While I've been moping around worrying about the country going to hell in a handbasket as our civil rights are eroded by a government that appears to be run by control freaks, some good folks have been trying to do something about it.

A couple of months ago, Danny O'Brien set up a pledge (via Pledgebank, an online tool intended to make it easier to put your money where your mouth is, secure in the knowledge that you're merely one of a whole bunch of people to be doing so) to establish a campaigning organization to protect our civil liberties online.

(If you wonder why this is necessary, I'd like to refer you to Home Secretary Charles Clarke's recent statements that Europe must trade civil liberties for security -- alarmist statements made in support of a British government initiative to institute universal communications monitoring throughout the EU. This is typical of the sort of wrong-headed rhetoric that the government -- who have so far created one new crime for every day they've sat in Parliament since winning the election in 1997 -- uses to muddy the waters around their own inability to use their existing and not-inconsiderable powers: "trust us, the other guys are a lot worse" is a fatuous excuse for tearing down the constitutional freedoms that define our entire way of life. But I digress.)

Anyway, the pledge drive is now 85% of the way to establishing the number necessary to set up ORG, the Open Rights Group, including hiring office space and the core administrative staff necessary to get a new campaigning organization off the ground.
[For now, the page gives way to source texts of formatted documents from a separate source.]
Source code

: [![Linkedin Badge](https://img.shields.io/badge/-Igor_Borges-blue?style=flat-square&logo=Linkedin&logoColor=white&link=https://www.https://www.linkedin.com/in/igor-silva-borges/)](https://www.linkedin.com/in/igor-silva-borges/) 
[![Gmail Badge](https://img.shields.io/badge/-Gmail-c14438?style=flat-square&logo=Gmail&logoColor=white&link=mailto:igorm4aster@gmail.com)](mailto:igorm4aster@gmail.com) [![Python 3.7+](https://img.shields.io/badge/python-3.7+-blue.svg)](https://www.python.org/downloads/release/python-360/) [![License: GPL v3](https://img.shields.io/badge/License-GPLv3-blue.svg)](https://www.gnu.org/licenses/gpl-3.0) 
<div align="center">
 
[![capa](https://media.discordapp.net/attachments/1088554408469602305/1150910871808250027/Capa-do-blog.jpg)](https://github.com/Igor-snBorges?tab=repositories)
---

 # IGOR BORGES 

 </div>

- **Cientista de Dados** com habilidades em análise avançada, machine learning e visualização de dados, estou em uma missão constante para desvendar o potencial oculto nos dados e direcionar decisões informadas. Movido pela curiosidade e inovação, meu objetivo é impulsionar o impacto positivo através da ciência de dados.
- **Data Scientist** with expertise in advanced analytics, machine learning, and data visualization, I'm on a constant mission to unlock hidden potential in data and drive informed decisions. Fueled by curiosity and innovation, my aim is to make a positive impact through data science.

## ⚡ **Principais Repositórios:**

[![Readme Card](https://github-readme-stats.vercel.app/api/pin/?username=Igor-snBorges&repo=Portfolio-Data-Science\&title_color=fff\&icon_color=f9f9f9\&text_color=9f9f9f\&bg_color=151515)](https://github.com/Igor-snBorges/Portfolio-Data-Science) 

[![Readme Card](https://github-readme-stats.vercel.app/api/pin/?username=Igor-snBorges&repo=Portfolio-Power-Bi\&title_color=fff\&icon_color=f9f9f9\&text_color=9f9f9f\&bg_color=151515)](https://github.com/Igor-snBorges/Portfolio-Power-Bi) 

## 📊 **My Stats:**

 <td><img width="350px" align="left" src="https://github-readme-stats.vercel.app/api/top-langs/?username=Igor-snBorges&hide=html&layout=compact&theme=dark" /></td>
Initially envisaged as a British counterpart to the Electronic Frontier Foundation, ORG is coming into existence in much more fraught times than the heady internet boom days of the early 90s; and the task ahead of it is much more daunting, as their preliminary statement explains:

The Open Rights Group is committed to protecting your digital rights, to fighting bad legislation both in the UK and Europe, and to fostering a grassroots community of volunteers dedicated to campaigning on digital rights issues.
Your civil and human rights are being eroded in the digital realm. Government, big business and industry bodies are taking liberties with your digital liberties, actions they could never get away with in the "real" world.
Our goals are:
  • to raise awareness within the media of digital rights abuses
  • to provide a media clearinghouse, connecting journalists with experts and activists
  • to campaign to preserve and extend traditional civil liberties in the digital world
  • to collaborate with other digital rights and related organisations
  • to nurture and assist a community of campaigning volunteers, from grassroots activists to technical and legal experts
Your right to privacy is being eroded by the government's ill-conceived ID card scheme, by biometric passports and the threat of vehicle tracking systems. Your right to free speech and freedom to use digital media is under threat from corporations who believe that 'fair use' of copyrighted works should exist only at their sufferance. Your right to private life and correspondence is under threat from a proposed European directive to log traffic and geographical data for every call you make, every SMS you send, every email you write, every website you visit.
It is essential in this time of international tension and uncertainty that we vigourously defend our digital civil liberties, ensuring that the our hard-won freedoms are not taken away simply because they've moved to the digital world.

I'd like to add that in my opinion, this isn't about being "soft on terrorism" (although that's inevitably how the Home Office will try to paint us) -- rather, it's about making sure that in their zeal to defend us against terrorism, the government doesn't end up constructing a police state. Terrorism is undeniably bad, but a stampede towards repression will usher in a new regime that is disastrously, monstrously, worse.

If you live in the UK and you agree that seeing your country incrementally turned into a police surveillance society would be bad, I urge you to sign the pledge.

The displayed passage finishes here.